Failure to Protect Resident from Sexual Abuse by Another Resident with Known History of Inappropriate Sexual Behavior
Penalty
Summary
The facility failed to protect a resident from sexual abuse by another resident who had a documented history of inappropriate sexual behavior, including walking around the facility with his genitals exposed and masturbating excessively. Despite multiple documented incidents of this behavior, the facility did not implement effective interventions or closely monitor the resident exhibiting these behaviors. The care plan for the resident with inappropriate sexual behavior included a general intervention to protect the rights and safety of others, but this was not adequately followed or enforced. The resident who was abused was nonverbal, severely cognitively impaired, and completely dependent on staff for all activities of daily living, including mobility and personal care.

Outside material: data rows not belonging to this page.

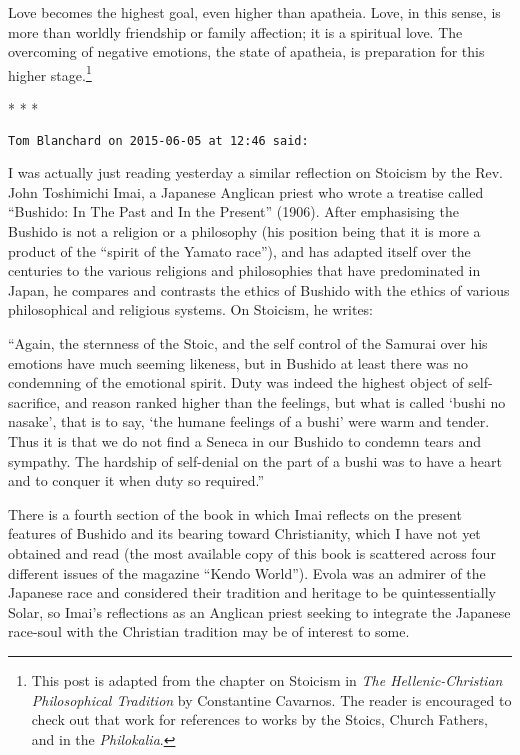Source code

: Love becomes the highest goal, even higher than apatheia. Love, in this sense, is more than worldly friendship or family
affection; it is a spiritual love. The overcoming of negative emotions, the state of apatheia, is preparation for this
higher stage.\footnote{This post is adapted from the chapter on Stoicism in \textit{The Hellenic-Christian Philosophical Tradition} by Constantine
Cavarnos. The reader is encouraged to check out that work for references to works by the Stoics, Church Fathers, and in
the \textit{Philokalia}.}


\begin{center}* * *\end{center}

\begin{footnotesize}\begin{sffamily}

\texttt{Tom Blanchard on 2015-06-05 at 12:46 said: }

I was actually just reading yesterday a similar reflection on Stoicism by the Rev. John Toshimichi Imai, a Japanese
Anglican priest who wrote a treatise called “Bushido: In The Past and In the Present” (1906). After emphasising the
Bushido is not a religion or a philosophy (his position being that it is more a product of the “spirit of the Yamato
race”), and has adapted itself over the centuries to the various religions and philosophies that have predominated in
Japan, he compares and contrasts the ethics of Bushido with the ethics of various philosophical and religious systems.
On Stoicism, he writes:

“Again, the sternness of the Stoic, and the self control of the Samurai over his emotions have much seeming likeness,
but in Bushido at least there was no condemning of the emotional spirit. Duty was indeed the highest object of
self-sacrifice, and reason ranked higher than the feelings, but what is called ‘bushi no
nasake’, that is to say, `the humane feelings of a bushi’ were warm and tender.
Thus it is that we do not find a Seneca in our Bushido to condemn tears and sympathy. The hardship of self-denial on
the part of a bushi was to have a heart and to conquer it when duty so required.”

There is a fourth section of the book in which Imai reflects on the present features of Bushido and its bearing toward
Christianity, which I have not yet obtained and read (the most available copy of this book is scattered across four
different issues of the magazine “Kendo World”). Evola was an admirer of the Japanese race and considered their
tradition and heritage to be quintessentially Solar, so Imai’s reflections as an Anglican priest seeking to
integrate the Japanese race-soul with the Christian tradition may be of interest to some.

\end{sffamily}\end{footnotesize}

On the night of the incident, a CNA heard noises from the resident's room and discovered the resident with a history of sexual behavior on top of the nonverbal resident, both partially undressed. The nonverbal resident was unable to communicate about the incident, and staff observed the other resident pulling up his pants and leaving the room. The facility called emergency services, and the nonverbal resident was transferred to a hospital for evaluation of sexual assault. Interviews and record reviews revealed that the facility was aware of the sexually inappropriate behaviors prior to the incident, as documented in progress notes, care plans, and medication records. However, the facility did not conduct an interdisciplinary team meeting to address the ongoing behaviors or develop more effective interventions. Staff, including the DON and Social Services Director, acknowledged that the care plan was not followed and that closer monitoring and team intervention should have occurred to prevent the incident.
Removal Plan
- The facility staff separated Resident 2 from Resident 1 and placed Resident 1 on a one-to-one supervision.
- The facility transferred Resident 1 to GACH2 via emergency services for immediate trauma evaluation.
- The facility transferred Resident 2 to GACH3 for an evaluation of inappropriate sexual behavior.
- The facility readmitted Resident 2 from GACH3 and provided one-to-one supervision.
- The facility transferred Resident 2 to GACH4 via 5150 (involuntary 72-hour psychiatric hold) due to inappropriate sexual behavior.
- The Director of Clinical and Regional Director of Operations provided training on abuse prevention education to the ADM, the DON, to all the department heads, and staff.
- The facility conducted a wide safety check for all 80 in-house residents to ask for any exposure and physical advances or touching by Resident 2.
- The licensed nurses checked seven nonverbal residents for any signs of skin discoloration to the genital areas.